Disentangling Preference Representation and Text Generation for Efficient Individual Preference Alignment
作者: Jianfei Zhang, Jun Bai, Bei Li, Yanmeng Wang, Rumei Li, Chenghua Lin, Wenge Rong
分类: cs.CL, cs.AI
发布日期: 2024-12-30
备注: Coling 2025
💡 一句话要点
提出个性化偏好对齐方法以提高LLM交互效率
🎯 匹配领域: 支柱九:具身大模型 (Embodied Foundation Models)
关键词: 个性化对齐 大型语言模型 文本生成 偏好表示 效率提升
📋 核心要点
- 现有方法在个性化对齐LLMs时效率低下,无法满足多样化的人类偏好需求。
- 本文提出通过解耦偏好表示与文本生成来提高个体偏好对齐的效率,形成新的对齐范式。
- 实验结果显示,该方法在对齐质量上与现有方法相当,同时显著减少了训练时间,提升了效率。
📝 摘要(中文)
将大型语言模型(LLMs)与人类偏好对齐被证明对提升人机交互质量至关重要。然而,由于人类价值观的多样性,仅依赖一般偏好进行对齐是不够的。为此,基于个体反馈对LLMs进行个性化调整成为一种有前景的解决方案。然而,这种方法在对齐算法的效率上面临挑战。本文提出了一种灵活的个体偏好对齐范式,通过将偏好表示与文本生成解耦,从根本上提高了效率。我们在多个文本生成任务上验证了该方法,结果表明其在对齐质量上与基于PEFT的方法相当或更优,同时在每个新个体偏好的额外训练时间上减少了80%至90%。
🔬 方法详解
问题定义:本文旨在解决大型语言模型(LLMs)在个性化对齐过程中效率低下的问题。现有方法往往无法有效处理个体偏好的多样性,导致训练时间过长。
核心思路:论文的核心思路是将偏好表示与文本生成过程解耦,从而在保持对齐质量的同时提高训练效率。这种设计使得模型能够更灵活地适应不同个体的偏好。
技术框架:整体架构包括两个主要模块:偏好表示模块和文本生成模块。偏好表示模块负责捕捉个体的偏好特征,而文本生成模块则利用这些特征生成符合个体需求的文本。
关键创新:最重要的技术创新在于偏好表示与文本生成的解耦设计。这一设计与现有的基于PEFT的方法本质上不同,后者通常将二者紧密结合,导致效率低下。
关键设计:在参数设置上,本文采用了动态调整的学习率策略,以适应不同个体的偏好变化。

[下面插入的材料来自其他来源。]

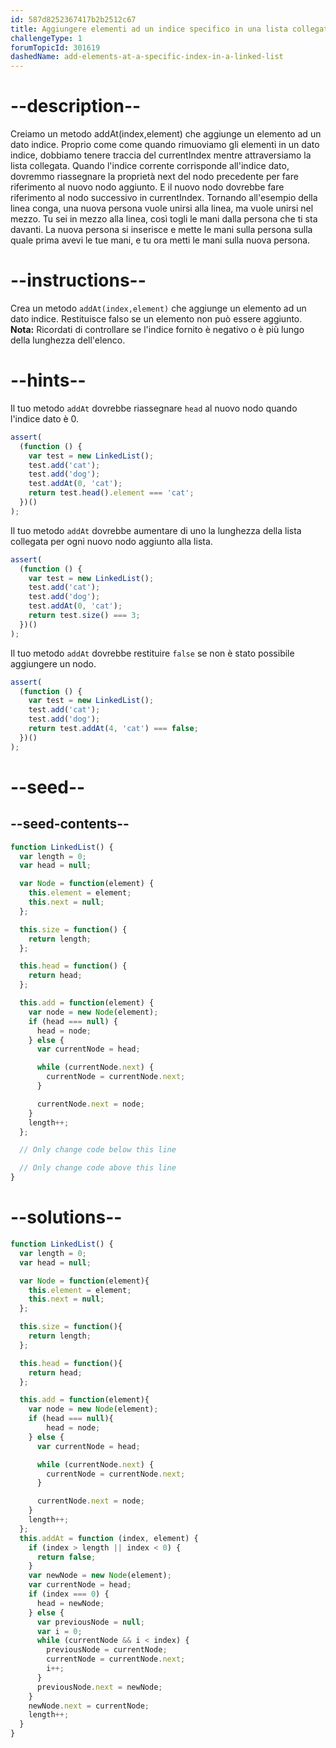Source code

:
 ```yaml
---
id: 587d8252367417b2b2512c67
title: Aggiungere elementi ad un indice specifico in una lista collegata
challengeType: 1
forumTopicId: 301619
dashedName: add-elements-at-a-specific-index-in-a-linked-list
---
```


# --description--

Creiamo un metodo addAt(index,element) che aggiunge un elemento ad un dato indice. Proprio come come quando rimuoviamo gli elementi in un dato indice, dobbiamo tenere traccia del currentIndex mentre attraversiamo la lista collegata. Quando l'indice corrente corrisponde all'indice dato, dovremmo riassegnare la proprietà next del nodo precedente per fare riferimento al nuovo nodo aggiunto. E il nuovo nodo dovrebbe fare riferimento al nodo successivo in currentIndex. Tornando all'esempio della linea conga, una nuova persona vuole unirsi alla linea, ma vuole unirsi nel mezzo. Tu sei in mezzo alla linea, così togli le mani dalla persona che ti sta davanti. La nuova persona si inserisce e mette le mani sulla persona sulla quale prima avevi le tue mani, e tu ora metti le mani sulla nuova persona.

# --instructions--

Crea un metodo `addAt(index,element)` che aggiunge un elemento ad un dato indice. Restituisce falso se un elemento non può essere aggiunto. **Nota:** Ricordati di controllare se l'indice fornito è negativo o è più lungo della lunghezza dell'elenco.

# --hints--

Il tuo metodo `addAt` dovrebbe riassegnare `head` al nuovo nodo quando l'indice dato è 0.

```js
assert(
  (function () {
    var test = new LinkedList();
    test.add('cat');
    test.add('dog');
    test.addAt(0, 'cat');
    return test.head().element === 'cat';
  })()
);
```

Il tuo metodo `addAt` dovrebbe aumentare di uno la lunghezza della lista collegata per ogni nuovo nodo aggiunto alla lista.

```js
assert(
  (function () {
    var test = new LinkedList();
    test.add('cat');
    test.add('dog');
    test.addAt(0, 'cat');
    return test.size() === 3;
  })()
);
```

Il tuo metodo `addAt` dovrebbe restituire `false` se non è stato possibile aggiungere un nodo.

```js
assert(
  (function () {
    var test = new LinkedList();
    test.add('cat');
    test.add('dog');
    return test.addAt(4, 'cat') === false;
  })()
);
```

# --seed--

## --seed-contents--

```js
function LinkedList() {
  var length = 0;
  var head = null;

  var Node = function(element) {
    this.element = element;
    this.next = null;
  };

  this.size = function() {
    return length;
  };

  this.head = function() {
    return head;
  };

  this.add = function(element) {
    var node = new Node(element);
    if (head === null) {
      head = node;
    } else {
      var currentNode = head;

      while (currentNode.next) {
        currentNode = currentNode.next;
      }

      currentNode.next = node;
    }
    length++;
  };

  // Only change code below this line

  // Only change code above this line
}
```

# --solutions--

```js
function LinkedList() {
  var length = 0;
  var head = null;

  var Node = function(element){
    this.element = element;
    this.next = null;
  };

  this.size = function(){
    return length;
  };

  this.head = function(){
    return head;
  };

  this.add = function(element){
    var node = new Node(element);
    if (head === null){
        head = node;
    } else {
      var currentNode = head;

      while (currentNode.next) {
        currentNode = currentNode.next;
      }

      currentNode.next = node;
    }
    length++;
  };
  this.addAt = function (index, element) {
    if (index > length || index < 0) {
      return false;
    }
    var newNode = new Node(element);
    var currentNode = head;
    if (index === 0) {
      head = newNode;
    } else {
      var previousNode = null;
      var i = 0;
      while (currentNode && i < index) {
        previousNode = currentNode;
        currentNode = currentNode.next;
        i++;
      }
      previousNode.next = newNode;
    }
    newNode.next = currentNode;
    length++;
  }
}
```
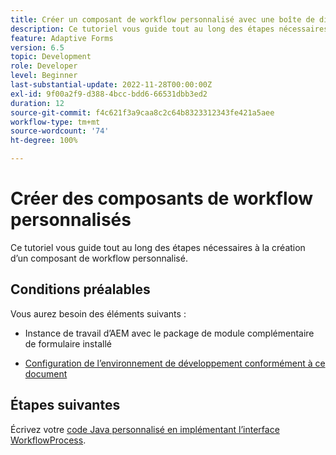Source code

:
 ```yaml
---
title: Créer un composant de workflow personnalisé avec une boîte de dialogue
description: Ce tutoriel vous guide tout au long des étapes nécessaires à la création d’un composant de workflow personnalisé.
feature: Adaptive Forms
version: 6.5
topic: Development
role: Developer
level: Beginner
last-substantial-update: 2022-11-28T00:00:00Z
exl-id: 9f00a2f9-d388-4bcc-bdd6-66531dbb3ed2
duration: 12
source-git-commit: f4c621f3a9caa8c2c64b8323312343fe421a5aee
workflow-type: tm+mt
source-wordcount: '74'
ht-degree: 100%

---
```


# Créer des composants de workflow personnalisés

Ce tutoriel vous guide tout au long des étapes nécessaires à la création d’un composant de workflow personnalisé.

## Conditions préalables

Vous aurez besoin des éléments suivants :

* Instance de travail d’AEM avec le package de module complémentaire de formulaire installé

* [Configuration de l’environnement de développement conformément à ce document](https://experienceleague.adobe.com/docs/experience-manager-learn/forms/creating-your-first-osgi-bundle/create-your-first-osgi-bundle.html?lang=fr)

## Étapes suivantes

Écrivez votre [code Java personnalisé en implémentant l’interface WorkflowProcess](./custom-process-step-aem-workflow.md).
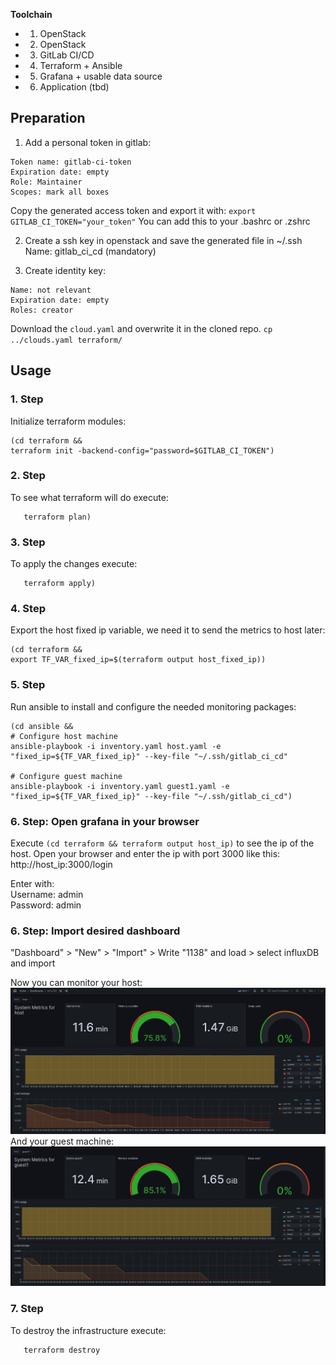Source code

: **Toolchain**

- 1. OpenStack
- 2. OpenStack
- 3. GitLab CI/CD
- 4. Terraform + Ansible
- 5. Grafana + usable data source
- 6. Application (tbd)


## Preparation
1. Add a personal token in gitlab:
```
Token name: gitlab-ci-token
Expiration date: empty
Role: Maintainer
Scopes: mark all boxes
```
Copy the generated access token and export it with:
`export GITLAB_CI_TOKEN="your_token"`
You can add this to your .bashrc or .zshrc

2. Create a ssh key in openstack and save the generated file in ~/.ssh
Name: gitlab_ci_cd (mandatory)

3. Create identity key:
```
Name: not relevant
Expiration date: empty
Roles: creator
```
Download the `cloud.yaml` and overwrite it in the cloned repo. `cp ../clouds.yaml terraform/`

## Usage

### 1. Step
Initialize terraform modules:
```
(cd terraform && 
terraform init -backend-config="password=$GITLAB_CI_TOKEN")
```

### 2. Step
To see what terraform will do execute:
```(cd terraform && 
   terraform plan)
```

### 3. Step
To apply the changes execute:
```(cd terraform && 
   terraform apply)
```

### 4. Step
Export the host fixed ip variable, we need it to send the metrics to host later:
```
(cd terraform && 
export TF_VAR_fixed_ip=$(terraform output host_fixed_ip))
```

### 5. Step
Run ansible to install and configure the needed monitoring packages:
```
(cd ansible &&
# Configure host machine
ansible-playbook -i inventory.yaml host.yaml -e "fixed_ip=${TF_VAR_fixed_ip}" --key-file "~/.ssh/gitlab_ci_cd"

# Configure guest machine
ansible-playbook -i inventory.yaml guest1.yaml -e "fixed_ip=${TF_VAR_fixed_ip}" --key-file "~/.ssh/gitlab_ci_cd")
```

### 6. Step: Open grafana in your browser
Execute ```(cd terraform && terraform output host_ip)``` to see the ip of the host. Open your browser and enter the ip with port 3000 like this:\
http://host_ip:3000/login

Enter with:\
Username: admin\
Password: admin

### 6. Step: Import desired dashboard
"Dashboard" > "New" > "Import" > Write "1138" and load > select influxDB and import

Now you can monitor your host:
![](host.png)
And your guest machine:
![](guest1.png)

### 7. Step
To destroy the infrastructure execute:
```cd terraform &&
   terraform destroy
```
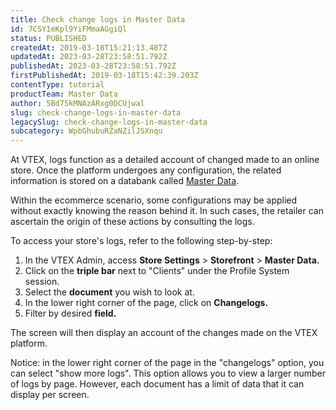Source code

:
 ```yaml
---
title: Check change logs in Master Data
id: 7CSY1eKpl9YiFMmaAGgiQl
status: PUBLISHED
createdAt: 2019-03-18T15:21:13.487Z
updatedAt: 2023-03-28T23:58:51.792Z
publishedAt: 2023-03-28T23:58:51.792Z
firstPublishedAt: 2019-03-18T15:42:39.203Z
contentType: tutorial
productTeam: Master Data
author: 5Bd75kMNAzARxg0DCUjwal
slug: check-change-logs-in-master-data
legacySlug: check-change-logs-in-master-data
subcategory: WpbGhubuRZaNZilJSXnqu
---
```


At VTEX, logs function as a detailed account of changed made to an online store. Once the platform undergoes any configuration, the related information is stored on a databank called [Master Data](https://help.vtex.com/en/tutorial/what-is-master-data--4otjBnR27u4WUIciQsmkAw "Master Data").

Within the ecommerce scenario, some configurations may be applied without exactly knowing the reason behind it. In such cases, the retailer can ascertain the origin of these actions by consulting the logs.

To access your store's logs, refer to the following step-by-step:

1. In the VTEX Admin, access **Store Settings** > **Storefront** > **Master Data.**
2. Click on the __triple bar__ next to "Clients" under the Profile System session.
3. Select the __document__ you wish to look at.
4. In the lower right corner of the page, click on __Changelogs.__
5. Filter by desired __field.__

The screen will then display an account of the changes made on the VTEX platform.

<div class= “alert alert-info”>
Notice: in the lower right corner of the page in the "changelogs" option, you can select "show more logs". This option allows you to view a larger number of logs by page. However, each document has a limit of data that it can display per screen.
</div>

同时,损失函数设计上引入了个体偏好的权重,以增强模型对个体反馈的敏感性。
🖼️ 关键图片
📊 实验亮点
实验结果表明,本文提出的方法在多个文本生成任务中表现优异,生成的文本质量与PEFT基线相当或更好。同时,训练时间减少了80%至90%,显著提升了个性化对齐的效率。
🎯 应用场景
该研究的潜在应用领域包括个性化聊天机器人、推荐系统以及任何需要根据用户反馈进行动态调整的智能系统。通过提高个体偏好对齐的效率,能够显著提升用户体验和满意度,具有广泛的实际价值和未来影响。
📄 摘要(原文)
Aligning Large Language Models (LLMs) with general human preferences has been proved crucial in improving the interaction quality between LLMs and human. However, human values are inherently diverse among different individuals, making it insufficient to align LLMs solely with general preferences. To address this, personalizing LLMs according to individual feedback emerges as a promising solution. Nonetheless, this approach presents challenges in terms of the efficiency of alignment algorithms. In this work, we introduce a flexible paradigm for individual preference alignment. Our method fundamentally improves efficiency by disentangling preference representation from text generation in LLMs. We validate our approach across multiple text generation tasks and demonstrate that it can produce aligned quality as well as or better than PEFT-based methods, while reducing additional training time for each new individual preference by $80\%$ to $90\%$ in comparison with them.